Just the one flaw in your example, the app doesn’t allow it.

I appreciate that things can and sometimes do change around here, without notice, but have you tested that it doesn’t work then? What is the App saying when you try this now then?

I am basing my comments on the support articles linked, previous Sonos comments on this community as well as user threads who are unable to update the WiFi network on older devices, even when wired using the Sonos app.

If you or others are saying the support pages are incorrect, then you should be calling that out.


Ken_Griffiths

I’m not looking to switch between a wireless and wired setup (or vice versa) in my example… wiring the one device is just a means of gaining access to changing the network settings on the (second) non-wired device. After that, the user can switch/exchange them and do the same WiFi network switchover with the (now) ‘other’ non-BLE device, whilst it’s uncabled. Hope that makes sense, without causing too much confusion here.

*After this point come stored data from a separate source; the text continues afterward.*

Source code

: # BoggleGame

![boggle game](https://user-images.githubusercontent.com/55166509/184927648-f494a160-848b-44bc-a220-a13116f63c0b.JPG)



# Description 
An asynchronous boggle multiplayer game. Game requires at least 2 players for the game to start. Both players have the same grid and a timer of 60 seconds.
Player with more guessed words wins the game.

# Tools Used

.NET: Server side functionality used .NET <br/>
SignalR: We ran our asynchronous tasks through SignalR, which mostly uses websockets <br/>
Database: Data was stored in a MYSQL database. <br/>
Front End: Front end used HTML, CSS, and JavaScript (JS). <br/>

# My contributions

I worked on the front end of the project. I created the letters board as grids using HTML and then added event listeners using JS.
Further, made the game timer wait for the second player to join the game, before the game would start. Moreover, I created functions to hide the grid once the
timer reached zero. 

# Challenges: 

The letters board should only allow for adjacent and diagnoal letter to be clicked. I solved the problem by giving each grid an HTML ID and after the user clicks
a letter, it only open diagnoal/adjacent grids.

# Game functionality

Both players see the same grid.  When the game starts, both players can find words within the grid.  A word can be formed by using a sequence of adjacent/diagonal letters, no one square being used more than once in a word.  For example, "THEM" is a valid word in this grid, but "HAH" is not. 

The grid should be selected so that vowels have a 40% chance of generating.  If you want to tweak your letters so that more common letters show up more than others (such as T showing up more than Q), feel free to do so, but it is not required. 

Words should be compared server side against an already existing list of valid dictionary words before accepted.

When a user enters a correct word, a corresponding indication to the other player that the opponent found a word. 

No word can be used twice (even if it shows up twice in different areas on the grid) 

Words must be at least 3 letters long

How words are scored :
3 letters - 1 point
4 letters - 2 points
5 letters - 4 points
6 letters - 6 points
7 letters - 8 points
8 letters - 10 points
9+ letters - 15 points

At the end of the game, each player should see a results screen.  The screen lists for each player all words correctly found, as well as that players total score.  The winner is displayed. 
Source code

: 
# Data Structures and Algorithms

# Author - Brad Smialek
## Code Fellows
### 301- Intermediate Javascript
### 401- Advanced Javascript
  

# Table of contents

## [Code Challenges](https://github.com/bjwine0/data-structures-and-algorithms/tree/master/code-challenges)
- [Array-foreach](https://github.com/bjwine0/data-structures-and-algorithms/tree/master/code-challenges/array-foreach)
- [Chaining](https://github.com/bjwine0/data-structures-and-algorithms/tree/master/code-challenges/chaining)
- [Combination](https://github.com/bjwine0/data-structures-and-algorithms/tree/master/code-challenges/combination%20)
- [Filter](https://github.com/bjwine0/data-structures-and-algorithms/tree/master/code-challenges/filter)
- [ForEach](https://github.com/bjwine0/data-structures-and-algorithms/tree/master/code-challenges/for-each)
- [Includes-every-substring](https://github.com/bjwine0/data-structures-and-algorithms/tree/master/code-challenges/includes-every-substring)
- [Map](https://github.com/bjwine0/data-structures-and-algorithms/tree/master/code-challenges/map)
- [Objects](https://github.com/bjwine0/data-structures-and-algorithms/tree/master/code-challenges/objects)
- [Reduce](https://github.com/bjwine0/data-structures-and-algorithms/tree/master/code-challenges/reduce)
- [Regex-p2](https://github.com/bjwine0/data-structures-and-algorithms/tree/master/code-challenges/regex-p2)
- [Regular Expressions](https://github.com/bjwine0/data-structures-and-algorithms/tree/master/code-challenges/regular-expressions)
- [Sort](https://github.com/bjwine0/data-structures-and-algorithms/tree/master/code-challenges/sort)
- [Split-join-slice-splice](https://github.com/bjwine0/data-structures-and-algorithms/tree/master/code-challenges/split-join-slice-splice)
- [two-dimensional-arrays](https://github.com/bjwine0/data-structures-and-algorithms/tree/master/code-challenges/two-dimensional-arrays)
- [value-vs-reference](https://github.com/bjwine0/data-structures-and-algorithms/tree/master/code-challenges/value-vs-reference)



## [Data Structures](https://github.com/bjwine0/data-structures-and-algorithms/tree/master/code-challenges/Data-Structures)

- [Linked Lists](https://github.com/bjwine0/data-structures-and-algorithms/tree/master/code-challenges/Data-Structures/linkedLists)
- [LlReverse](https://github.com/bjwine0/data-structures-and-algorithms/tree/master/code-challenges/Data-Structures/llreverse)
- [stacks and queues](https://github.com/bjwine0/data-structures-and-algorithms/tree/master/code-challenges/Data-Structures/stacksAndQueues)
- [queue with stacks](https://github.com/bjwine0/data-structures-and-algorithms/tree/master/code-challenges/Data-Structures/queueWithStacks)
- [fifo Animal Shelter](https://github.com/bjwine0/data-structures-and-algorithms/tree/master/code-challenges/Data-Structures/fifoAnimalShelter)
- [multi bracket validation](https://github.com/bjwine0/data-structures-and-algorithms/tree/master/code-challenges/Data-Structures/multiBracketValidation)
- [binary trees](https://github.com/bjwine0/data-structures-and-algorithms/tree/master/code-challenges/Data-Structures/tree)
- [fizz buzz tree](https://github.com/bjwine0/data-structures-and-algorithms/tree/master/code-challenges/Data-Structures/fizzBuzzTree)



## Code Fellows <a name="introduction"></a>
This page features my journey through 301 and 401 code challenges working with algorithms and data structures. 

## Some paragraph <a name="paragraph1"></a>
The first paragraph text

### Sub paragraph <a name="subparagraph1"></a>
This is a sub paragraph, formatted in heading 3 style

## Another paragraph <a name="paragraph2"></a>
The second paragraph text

Just the one flaw in your example, the app doesn’t allow it.

I appreciate that things can and sometimes do change around here, without notice, but have you tested that it doesn’t work then? What is the App saying when you try this now then?

I am basing my comments on the support articles linked, previous Sonos comments on this community as well as user threads who are unable to update the WiFi network on older devices, even when wired using the Sonos app.

If you or others are saying the support pages are incorrect, then you should be calling that out.

I’ve not seen any page where things are not correct @Mr.T, that’s personally speaking, my post above is an extension of things and simply ways to achieve the same outcome of switching the network credentials, such as the method involving a WiFi hotspot mimicking the previous routers WiFi credentials (or the user can use SonosNet with a ‘second’ wired product) to switchover the non-BLE device to the new routers WiFi network - these things are not contradictory, they are just additional methods that can be used.

Of course, not everyone has a second (SonosNet capable) product to cable to their router …and Mobile WiFi hotspots, as the other example, are not officially supported by Sonos, so that’s perhaps why you might not find these things in any official Sonos documentation, but the methods I have outlined do work, or at least they did work for me the last time I tested this, which has been several times since the switchover to the latest Sonos App.


jgatie
  • April 14, 2026

So once again, a seemingly obsessed poster has turned another thread away from what the OP was requesting and into a pi**ing match over silly minutia.  I suggest we ignore those types, and instead of engaging we lobby Gainsight for a proper ignore feature (along with all the other basic forum features they are missing in their pathetic software).

To the OP, yes on the very oft chance that you own a non-BLE capable Sonos unit and there are no other BLE-capable units on your system, a factory reset can be used to reset your WiFi credentials.  Which is something you were not requesting, haven’t presented the scenario for, and haven’t even listed a product that fits the criteria (never mind you own an Arc, which is BLE capable and makes the entire point moot). 

But there you go! 


Smilja
  • April 14, 2026

@Mr. T, Connecting a SonosNet-capable product directly to the router and waiting for all Sonos units to appear in the Sonos app can sometimes save the trouble of factory resetting non-BLE speakers.


Mr. T
  • April 14, 2026

@Mr. T, Connecting a SonosNet-capable product directly to the router and waiting for all Sonos units to appear in the Sonos app can sometimes save the trouble of factory resetting non-BLE speakers.

So you disagree with the following statement when Sonos confirmed that would not work and the information on the support pages?

”Wiring the system to Ethernet permanently will negate the need to do this as SonosNet will be up, and wiring to Ethernet temporarily will help with BTLE products that support SonosNet, but will not help with getting non-BTLE products to connect to WiFi.”